• WHAT NEEDS TO BE DONE:
Output only the lines of the entries that follow, starting at the one with "text-davinci-003、ChatGPT 和 BARD" and running down to the one with "#### 2.1.4 多跳推理", both included and unchanged.

[Stored dataset items]

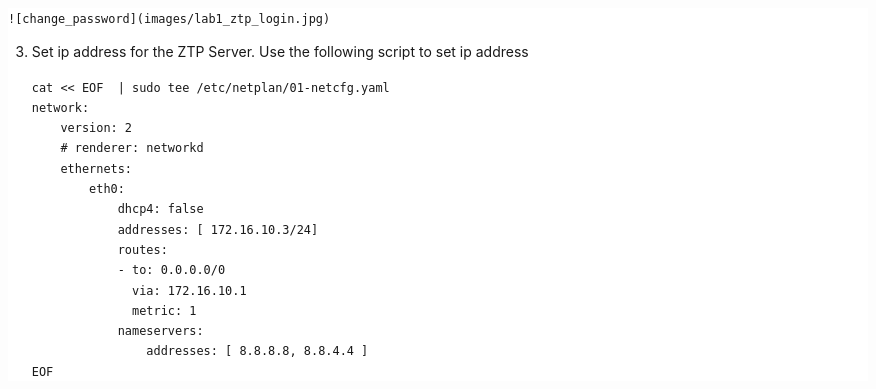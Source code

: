     ![change_password](images/lab1_ztp_login.jpg)

3. Set ip address for the ZTP Server. Use the following script to set ip address

       cat << EOF  | sudo tee /etc/netplan/01-netcfg.yaml
       network:
           version: 2
           # renderer: networkd
           ethernets:
               eth0:
                   dhcp4: false
                   addresses: [ 172.16.10.3/24]
                   routes:
                   - to: 0.0.0.0/0
                     via: 172.16.10.1
                     metric: 1
                   nameservers:
                       addresses: [ 8.8.8.8, 8.8.4.4 ]
       EOF
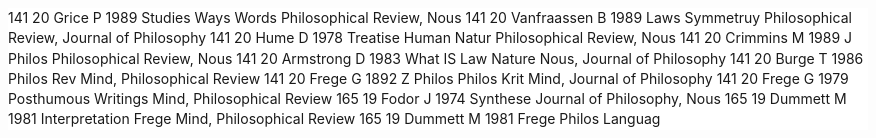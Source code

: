 <tr class="odd">
<td align="left">141</td>
<td align="left">20</td>
<td align="left">Grice P 1989 Studies Ways Words</td>
<td align="left">Philosophical Review, Nous</td>
</tr>
<tr class="even">
<td align="left">141</td>
<td align="left">20</td>
<td align="left">Vanfraassen B 1989 Laws Symmetruy</td>
<td align="left">Philosophical Review, Journal of Philosophy</td>
</tr>
<tr class="odd">
<td align="left">141</td>
<td align="left">20</td>
<td align="left">Hume D 1978 Treatise Human Natur</td>
<td align="left">Philosophical Review, Nous</td>
</tr>
<tr class="even">
<td align="left">141</td>
<td align="left">20</td>
<td align="left">Crimmins M 1989 J Philos</td>
<td align="left">Philosophical Review, Nous</td>
</tr>
<tr class="odd">
<td align="left">141</td>
<td align="left">20</td>
<td align="left">Armstrong D 1983 What IS Law Nature</td>
<td align="left">Nous, Journal of Philosophy</td>
</tr>
<tr class="even">
<td align="left">141</td>
<td align="left">20</td>
<td align="left">Burge T 1986 Philos Rev</td>
<td align="left">Mind, Philosophical Review</td>
</tr>
<tr class="odd">
<td align="left">141</td>
<td align="left">20</td>
<td align="left">Frege G 1892 Z Philos Philos Krit</td>
<td align="left">Mind, Journal of Philosophy</td>
</tr>
<tr class="even">
<td align="left">141</td>
<td align="left">20</td>
<td align="left">Frege G 1979 Posthumous Writings</td>
<td align="left">Mind, Philosophical Review</td>
</tr>
<tr class="odd">
<td align="left">165</td>
<td align="left">19</td>
<td align="left">Fodor J 1974 Synthese</td>
<td align="left">Journal of Philosophy, Nous</td>
</tr>
<tr class="even">
<td align="left">165</td>
<td align="left">19</td>
<td align="left">Dummett M 1981 Interpretation Frege</td>
<td align="left">Mind, Philosophical Review</td>
</tr>
<tr class="odd">
<td align="left">165</td>
<td align="left">19</td>
<td align="left">Dummett M 1981 Frege Philos Languag</td>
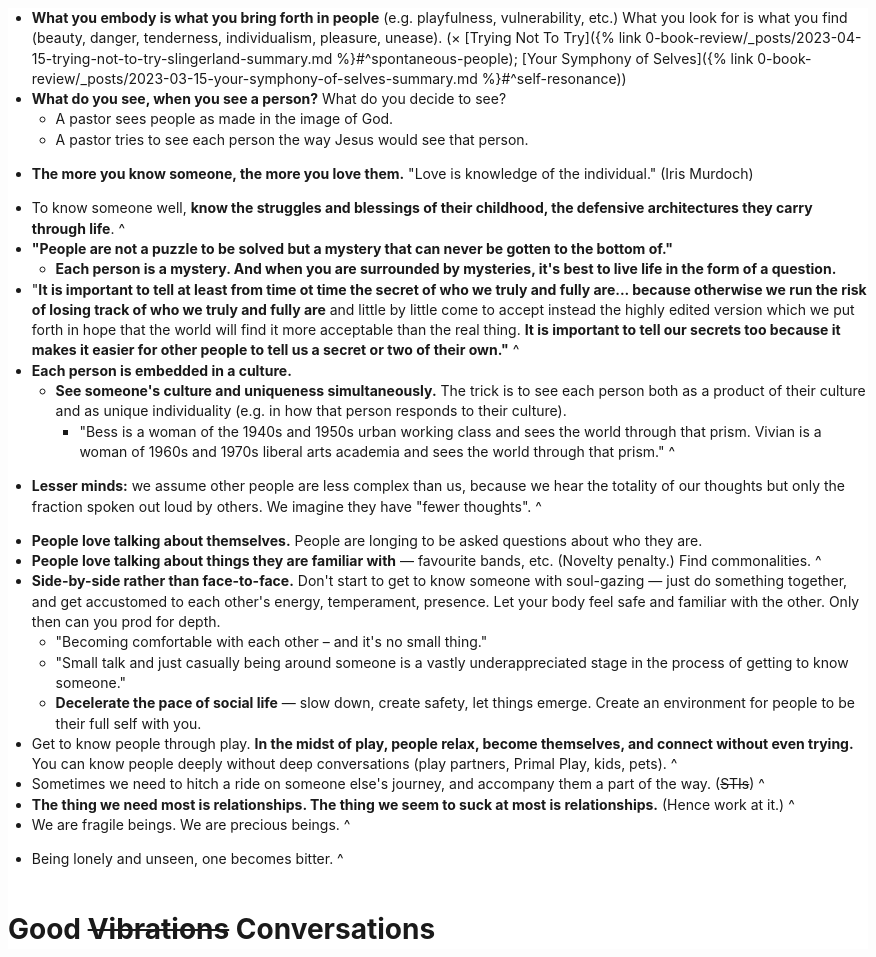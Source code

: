 - **What you embody is what you bring forth in people** (e.g. playfulness, vulnerability, etc.) What you look for is what you find (beauty, danger, tenderness, individualism, pleasure, unease). (× [Trying Not To Try]({% link 0-book-review/_posts/2023-04-15-trying-not-to-try-slingerland-summary.md %}#^spontaneous-people); [Your Symphony of Selves]({% link 0-book-review/_posts/2023-03-15-your-symphony-of-selves-summary.md %}#^self-resonance))
- **What do you see, when you see a person?** What do you decide to see?
	- A pastor sees people as made in the image of God.
	- A pastor tries to see each person the way Jesus would see that person.
* **The more you know someone, the more you love them.** "Love is knowledge of the individual." (Iris Murdoch)
- To know someone well, **know the struggles and blessings of their childhood, the defensive architectures they carry through life**.
^
- **"People are not a puzzle to be solved but a mystery that can never be gotten to the bottom of."**
	- **Each person is a mystery. And when you are surrounded by mysteries, it's best to live life in the form of a question.**
- "**It is important to tell at least from time ot time the secret of who we truly and fully are... because otherwise we run the risk of losing track of who we truly and fully are** and little by little come to accept instead the highly edited version which we put forth in hope that the world will find it more acceptable than the real thing. **It is important to tell our secrets too because it makes it easier for other people to tell us a secret or two of their own."**
^
- **Each person is embedded in a culture.**
	- **See someone's culture and uniqueness simultaneously.** The trick is to see each person both as a product of their culture and as unique individuality (e.g. in how that person responds to their culture).
		- "Bess is a woman of the 1940s and 1950s urban working class and sees the world through that prism. Vivian is a woman of 1960s and 1970s liberal arts academia and sees the world through that prism."
^
* **Lesser minds:** we assume other people are less complex than us, because we hear the totality of our thoughts but only the fraction spoken out loud by others. We imagine they have "fewer thoughts".
^
- **People love talking about themselves.** People are longing to be asked questions about who they are.
- **People love talking about things they are familiar with** — favourite bands, etc. (Novelty penalty.) Find commonalities.
^
- **Side-by-side rather than face-to-face.** Don't start to get to know someone with soul-gazing — just do something together, and get accustomed to each other's energy, temperament, presence. Let your body feel safe and familiar with the other. Only then can you prod for depth.
	- "Becoming comfortable with each other – and it's no small thing."
	- "Small talk and just casually being around someone is a vastly underappreciated stage in the process of getting to know someone."
	- **Decelerate the pace of social life** — slow down, create safety, let things emerge. Create an environment for people to be their full self with you.
- Get to know people through play. **In the midst of play, people relax, become themselves, and connect without even trying.** You can know people deeply without deep conversations (play partners, Primal Play, kids, pets).
^
- Sometimes we need to hitch a ride on someone else's journey, and accompany them a part of the way. (~~STIs~~)
^
- **The thing we need most is relationships. The thing we seem to suck at most is relationships.** (Hence work at it.)
^
- We are fragile beings. We are precious beings.
^
* Being lonely and unseen, one becomes bitter.
^
# Good ~~Vibrations~~ Conversations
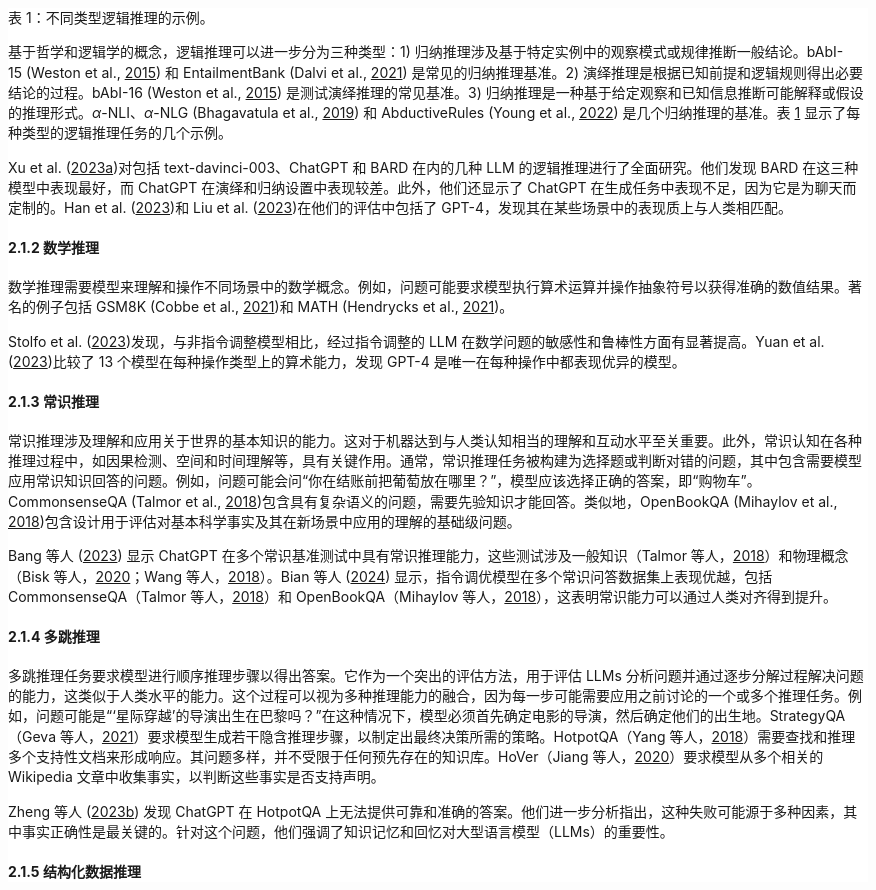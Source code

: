 表 1：不同类型逻辑推理的示例。

基于哲学和逻辑学的概念，逻辑推理可以进一步分为三种类型：1) 归纳推理涉及基于特定实例中的观察模式或规律推断一般结论。bAbI-15 (Weston et al., [2015](https://arxiv.org/html/2406.00936v1#bib.bib155)) 和 EntailmentBank (Dalvi et al., [2021](https://arxiv.org/html/2406.00936v1#bib.bib22)) 是常见的归纳推理基准。2) 演绎推理是根据已知前提和逻辑规则得出必要结论的过程。bAbI-16 (Weston et al., [2015](https://arxiv.org/html/2406.00936v1#bib.bib155)) 是测试演绎推理的常见基准。3) 归纳推理是一种基于给定观察和已知信息推断可能解释或假设的推理形式。$\alpha$-NLI、$\alpha$-NLG (Bhagavatula et al., [2019](https://arxiv.org/html/2406.00936v1#bib.bib10)) 和 AbductiveRules (Young et al., [2022](https://arxiv.org/html/2406.00936v1#bib.bib171)) 是几个归纳推理的基准。表 [1](https://arxiv.org/html/2406.00936v1#S2.T1 "Table 1 ‣ 2.1.1 Logical Reasoning ‣ 2.1 Reasoning ‣ 2 Core Ability Evaluation ‣ A Survey of Useful LLM Evaluation") 显示了每种类型的逻辑推理任务的几个示例。

Xu et al. ([2023a](https://arxiv.org/html/2406.00936v1#bib.bib159))对包括 text-davinci-003、ChatGPT 和 BARD 在内的几种 LLM 的逻辑推理进行了全面研究。他们发现 BARD 在这三种模型中表现最好，而 ChatGPT 在演绎和归纳设置中表现较差。此外，他们还显示了 ChatGPT 在生成任务中表现不足，因为它是为聊天而定制的。Han et al. ([2023](https://arxiv.org/html/2406.00936v1#bib.bib41))和 Liu et al. ([2023](https://arxiv.org/html/2406.00936v1#bib.bib79))在他们的评估中包括了 GPT-4，发现其在某些场景中的表现质上与人类相匹配。

#### 2.1.2 数学推理

数学推理需要模型来理解和操作不同场景中的数学概念。例如，问题可能要求模型执行算术运算并操作抽象符号以获得准确的数值结果。著名的例子包括 GSM8K (Cobbe et al., [2021](https://arxiv.org/html/2406.00936v1#bib.bib21))和 MATH (Hendrycks et al., [2021](https://arxiv.org/html/2406.00936v1#bib.bib42))。

Stolfo et al. ([2023](https://arxiv.org/html/2406.00936v1#bib.bib134))发现，与非指令调整模型相比，经过指令调整的 LLM 在数学问题的敏感性和鲁棒性方面有显著提高。Yuan et al. ([2023](https://arxiv.org/html/2406.00936v1#bib.bib173))比较了 13 个模型在每种操作类型上的算术能力，发现 GPT-4 是唯一在每种操作中都表现优异的模型。

#### 2.1.3 常识推理

常识推理涉及理解和应用关于世界的基本知识的能力。这对于机器达到与人类认知相当的理解和互动水平至关重要。此外，常识认知在各种推理过程中，如因果检测、空间和时间理解等，具有关键作用。通常，常识推理任务被构建为选择题或判断对错的问题，其中包含需要模型应用常识知识回答的问题。例如，问题可能会问“你在结账前把葡萄放在哪里？”，模型应该选择正确的答案，即“购物车”。CommonsenseQA (Talmor et al., [2018](https://arxiv.org/html/2406.00936v1#bib.bib138))包含具有复杂语义的问题，需要先验知识才能回答。类似地，OpenBookQA (Mihaylov et al., [2018](https://arxiv.org/html/2406.00936v1#bib.bib92))包含设计用于评估对基本科学事实及其在新场景中应用的理解的基础级问题。

Bang 等人 ([2023](https://arxiv.org/html/2406.00936v1#bib.bib8)) 显示 ChatGPT 在多个常识基准测试中具有常识推理能力，这些测试涉及一般知识（Talmor 等人，[2018](https://arxiv.org/html/2406.00936v1#bib.bib138)）和物理概念（Bisk 等人，[2020](https://arxiv.org/html/2406.00936v1#bib.bib12)；Wang 等人，[2018](https://arxiv.org/html/2406.00936v1#bib.bib150)）。Bian 等人 ([2024](https://arxiv.org/html/2406.00936v1#bib.bib11)) 显示，指令调优模型在多个常识问答数据集上表现优越，包括 CommonsenseQA（Talmor 等人，[2018](https://arxiv.org/html/2406.00936v1#bib.bib138)）和 OpenBookQA（Mihaylov 等人，[2018](https://arxiv.org/html/2406.00936v1#bib.bib92)），这表明常识能力可以通过人类对齐得到提升。

#### 2.1.4 多跳推理

多跳推理任务要求模型进行顺序推理步骤以得出答案。它作为一个突出的评估方法，用于评估 LLMs 分析问题并通过逐步分解过程解决问题的能力，这类似于人类水平的能力。这个过程可以视为多种推理能力的融合，因为每一步可能需要应用之前讨论的一个或多个推理任务。例如，问题可能是“‘星际穿越’的导演出生在巴黎吗？”在这种情况下，模型必须首先确定电影的导演，然后确定他们的出生地。StrategyQA（Geva 等人，[2021](https://arxiv.org/html/2406.00936v1#bib.bib37)）要求模型生成若干隐含推理步骤，以制定出最终决策所需的策略。HotpotQA（Yang 等人，[2018](https://arxiv.org/html/2406.00936v1#bib.bib166)）需要查找和推理多个支持性文档来形成响应。其问题多样，并不受限于任何预先存在的知识库。HoVer（Jiang 等人，[2020](https://arxiv.org/html/2406.00936v1#bib.bib53)）要求模型从多个相关的 Wikipedia 文章中收集事实，以判断这些事实是否支持声明。

Zheng 等人 ([2023b](https://arxiv.org/html/2406.00936v1#bib.bib184)) 发现 ChatGPT 在 HotpotQA 上无法提供可靠和准确的答案。他们进一步分析指出，这种失败可能源于多种因素，其中事实正确性是最关键的。针对这个问题，他们强调了知识记忆和回忆对大型语言模型（LLMs）的重要性。

#### 2.1.5 结构化数据推理

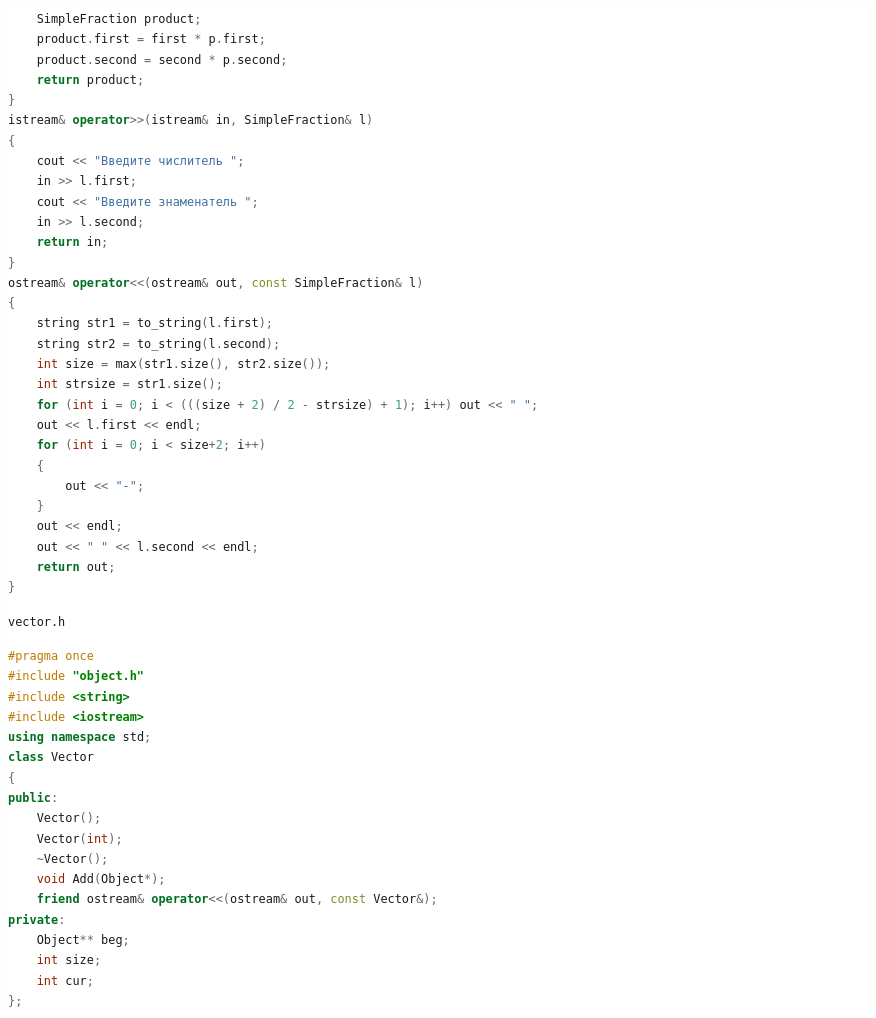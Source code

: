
 ```cpp
	SimpleFraction product;
	product.first = first * p.first;
	product.second = second * p.second;
	return product;
}
istream& operator>>(istream& in, SimpleFraction& l)
{
	cout << "Введите числитель ";
	in >> l.first;
	cout << "Введите знаменатель ";
	in >> l.second;
	return in;
}
ostream& operator<<(ostream& out, const SimpleFraction& l)
{
	string str1 = to_string(l.first);
	string str2 = to_string(l.second);
	int size = max(str1.size(), str2.size());
	int strsize = str1.size();
	for (int i = 0; i < (((size + 2) / 2 - strsize) + 1); i++) out << " ";
	out << l.first << endl;
	for (int i = 0; i < size+2; i++)
	{
		out << "-";
	}
	out << endl;
	out << " " << l.second << endl;
	return out;
}
```

`vector.h`
```cpp
#pragma once
#include "object.h"
#include <string>
#include <iostream>
using namespace std;
class Vector
{
public:
	Vector();
	Vector(int);
	~Vector();
	void Add(Object*);
	friend ostream& operator<<(ostream& out, const Vector&);
private:
	Object** beg;
	int size;
	int cur;
};
```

• RESPONSE TO THE TASK:
Xu et al. ([2023a](https://arxiv.org/html/2406.00936v1#bib.bib159))对包括 text-davinci-003、ChatGPT 和 BARD 在内的几种 LLM 的逻辑推理进行了全面研究。他们发现 BARD 在这三种模型中表现最好，而 ChatGPT 在演绎和归纳设置中表现较差。此外，他们还显示了 ChatGPT 在生成任务中表现不足，因为它是为聊天而定制的。Han et al. ([2023](https://arxiv.org/html/2406.00936v1#bib.bib41))和 Liu et al. ([2023](https://arxiv.org/html/2406.00936v1#bib.bib79))在他们的评估中包括了 GPT-4，发现其在某些场景中的表现质上与人类相匹配。

#### 2.1.2 数学推理

数学推理需要模型来理解和操作不同场景中的数学概念。例如，问题可能要求模型执行算术运算并操作抽象符号以获得准确的数值结果。著名的例子包括 GSM8K (Cobbe et al., [2021](https://arxiv.org/html/2406.00936v1#bib.bib21))和 MATH (Hendrycks et al., [2021](https://arxiv.org/html/2406.00936v1#bib.bib42))。

Stolfo et al. ([2023](https://arxiv.org/html/2406.00936v1#bib.bib134))发现，与非指令调整模型相比，经过指令调整的 LLM 在数学问题的敏感性和鲁棒性方面有显著提高。Yuan et al. ([2023](https://arxiv.org/html/2406.00936v1#bib.bib173))比较了 13 个模型在每种操作类型上的算术能力，发现 GPT-4 是唯一在每种操作中都表现优异的模型。

#### 2.1.3 常识推理

常识推理涉及理解和应用关于世界的基本知识的能力。这对于机器达到与人类认知相当的理解和互动水平至关重要。此外，常识认知在各种推理过程中，如因果检测、空间和时间理解等，具有关键作用。通常，常识推理任务被构建为选择题或判断对错的问题，其中包含需要模型应用常识知识回答的问题。例如，问题可能会问“你在结账前把葡萄放在哪里？”，模型应该选择正确的答案，即“购物车”。CommonsenseQA (Talmor et al., [2018](https://arxiv.org/html/2406.00936v1#bib.bib138))包含具有复杂语义的问题，需要先验知识才能回答。类似地，OpenBookQA (Mihaylov et al., [2018](https://arxiv.org/html/2406.00936v1#bib.bib92))包含设计用于评估对基本科学事实及其在新场景中应用的理解的基础级问题。

Bang 等人 ([2023](https://arxiv.org/html/2406.00936v1#bib.bib8)) 显示 ChatGPT 在多个常识基准测试中具有常识推理能力，这些测试涉及一般知识（Talmor 等人，[2018](https://arxiv.org/html/2406.00936v1#bib.bib138)）和物理概念（Bisk 等人，[2020](https://arxiv.org/html/2406.00936v1#bib.bib12)；Wang 等人，[2018](https://arxiv.org/html/2406.00936v1#bib.bib150)）。Bian 等人 ([2024](https://arxiv.org/html/2406.00936v1#bib.bib11)) 显示，指令调优模型在多个常识问答数据集上表现优越，包括 CommonsenseQA（Talmor 等人，[2018](https://arxiv.org/html/2406.00936v1#bib.bib138)）和 OpenBookQA（Mihaylov 等人，[2018](https://arxiv.org/html/2406.00936v1#bib.bib92)），这表明常识能力可以通过人类对齐得到提升。

#### 2.1.4 多跳推理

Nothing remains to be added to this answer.